C’è un equivoco che l’Italia farebbe bene a dissipare: l’ascesa geopolitica di Recep Tayyip Erdoğan non è un fenomeno “lontano”, confinato al Levante o alle sabbie della Siria. È una dinamica che tocca direttamente il Mediterraneo centrale, le rotte energetiche, i flussi migratori, gli equilibri di sicurezza che da Tripoli arrivano fino a Lampedusa.

Quando Erdoğan si presenta come l’artefice di una nuova centralità turca in Medio Oriente, non sta parlando solo ai suoi elettori. Sta parlando anche a Roma, ad Atene, a Nicosia, alle capitali europee che sul Mediterraneo hanno interessi vitali ma spesso una visione corta. La Turchia non cerca semplicemente influenza: cerca struttura, cerca di proporsi come perno ordinatore di un’area che va dal Caucaso alla Libia, passando per Siria, Iraq e Mar Rosso. Una Pax Turkica che, se mai vedesse la luce, ridisegnerebbe gli spazi in cui l’Italia storicamente ha esercitato un ruolo.

Dal punto di vista italiano, il punto non è se Erdoğan stia vincendo o perdendo la sua scommessa imperiale. Il punto è che la Turchia è ormai un attore sistemico, mentre l’Italia rischia di restare un attore reattivo. Ankara ha basi, accordi militari, leve energetiche, un’industria della difesa aggressiva e una diplomazia che non si vergogna di essere muscolare. Roma, invece, oscilla tra prudenza, moralismo intermittente e l’illusione che la stabilità possa essere delegata ad altri.

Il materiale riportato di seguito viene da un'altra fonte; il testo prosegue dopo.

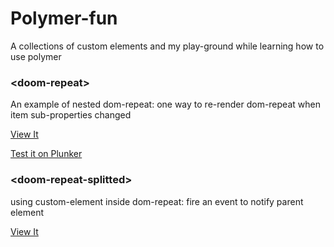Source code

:# Polymer-fun

A collections of custom elements and my play-ground while learning how to use polymer  

### \<doom-repeat\>

An example of nested dom-repeat: one way to re-render dom-repeat when item sub-properties changed

[View It][doom-repeat-project-page]

[Test it on Plunker][doom-repeat-plnkr]

### \<doom-repeat-splitted\>

using custom-element inside dom-repeat: fire an event to notify parent element

[View It][doom-repeat-project-page]



[//]: #
[doom-repeat-plnkr]: <http://plnkr.co/edit/Y0P5vNxg46t5fX7gJFxU?p=preview>
[doom-repeat-project-page]:<http://quangld.com/polymer-fun/>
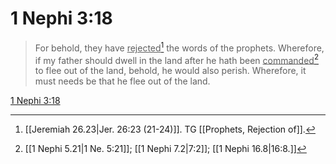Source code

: # 1 Nephi 3:18

> For behold, they have <u>rejected</u>[^a] the words of the prophets. Wherefore, if my father should dwell in the land after he hath been <u>commanded</u>[^b] to flee out of the land, behold, he would also perish. Wherefore, it must needs be that he flee out of the land.

[1 Nephi 3:18](https://www.churchofjesuschrist.org/study/scriptures/bofm/1-ne/3?lang=eng&id=p18#p18)


[^a]: [[Jeremiah 26.23|Jer. 26:23 (21-24)]]. TG [[Prophets, Rejection of]].
[^b]: [[1 Nephi 5.21|1 Ne. 5:21]]; [[1 Nephi 7.2|7:2]]; [[1 Nephi 16.8|16:8.]]
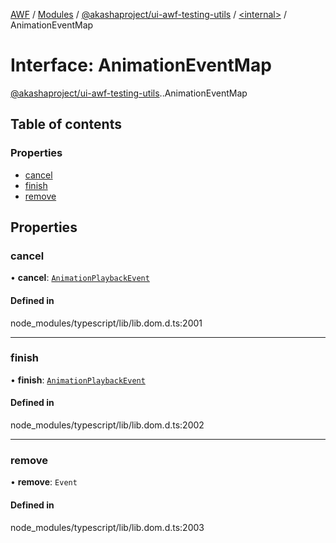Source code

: [AWF](../README.md) / [Modules](../modules.md) / [@akashaproject/ui-awf-testing-utils](../modules/akashaproject_ui_awf_testing_utils.md) / [<internal\>](../modules/akashaproject_ui_awf_testing_utils._internal_.md) / AnimationEventMap

# Interface: AnimationEventMap

[@akashaproject/ui-awf-testing-utils](../modules/akashaproject_ui_awf_testing_utils.md).[<internal>](../modules/akashaproject_ui_awf_testing_utils._internal_.md).AnimationEventMap

## Table of contents

### Properties

- [cancel](akashaproject_ui_awf_testing_utils._internal_.AnimationEventMap.md#cancel)
- [finish](akashaproject_ui_awf_testing_utils._internal_.AnimationEventMap.md#finish)
- [remove](akashaproject_ui_awf_testing_utils._internal_.AnimationEventMap.md#remove)

## Properties

### cancel

• **cancel**: [`AnimationPlaybackEvent`](../modules/akashaproject_ui_awf_testing_utils._internal_.md#animationplaybackevent)

#### Defined in

node_modules/typescript/lib/lib.dom.d.ts:2001

___

### finish

• **finish**: [`AnimationPlaybackEvent`](../modules/akashaproject_ui_awf_testing_utils._internal_.md#animationplaybackevent)

#### Defined in

node_modules/typescript/lib/lib.dom.d.ts:2002

___

### remove

• **remove**: `Event`

#### Defined in

node_modules/typescript/lib/lib.dom.d.ts:2003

Il dossier libico è emblematico. La presenza turca a Tripoli non è un incidente, ma una scelta strategica di lungo periodo: sicurezza in cambio di influenza, accordi marittimi in cambio di protezione. Per l’Italia, che in Libia ha interessi energetici, migratori e di sicurezza diretta, il protagonismo turco è insieme un rischio e un dato di fatto con cui fare i conti. Ignorarlo significa accettare una marginalizzazione silenziosa.

Lo stesso vale per la Siria. Una Siria post-Assad sotto forte tutela turca cambierebbe gli equilibri del Levante e rafforzerebbe Ankara come interlocutore obbligato su dossier che toccano anche l’Europa: rifugiati, jihadismo residuale, corridoi energetici. Per l’Italia, che ha sempre sostenuto la necessità di una stabilizzazione inclusiva e multilaterale, il rischio è che la partita venga giocata altrove, con Washington, Ankara e Tel Aviv come veri tavoli decisionali.

C’è poi il nodo israelo-turco. La crescente rivalità tra Ankara e Tel Aviv introduce un fattore di instabilità che per l’Italia è tutt’altro che astratto. L’Italia ha rapporti solidi con Israele, relazioni economiche con la Turchia e una vocazione mediterranea che la espone agli effetti collaterali di ogni escalation. In questo scenario, limitarsi a “schierarsi” è miope: ciò che serve è capacità di mediazione credibile, fondata su una presenza reale e non solo dichiarata.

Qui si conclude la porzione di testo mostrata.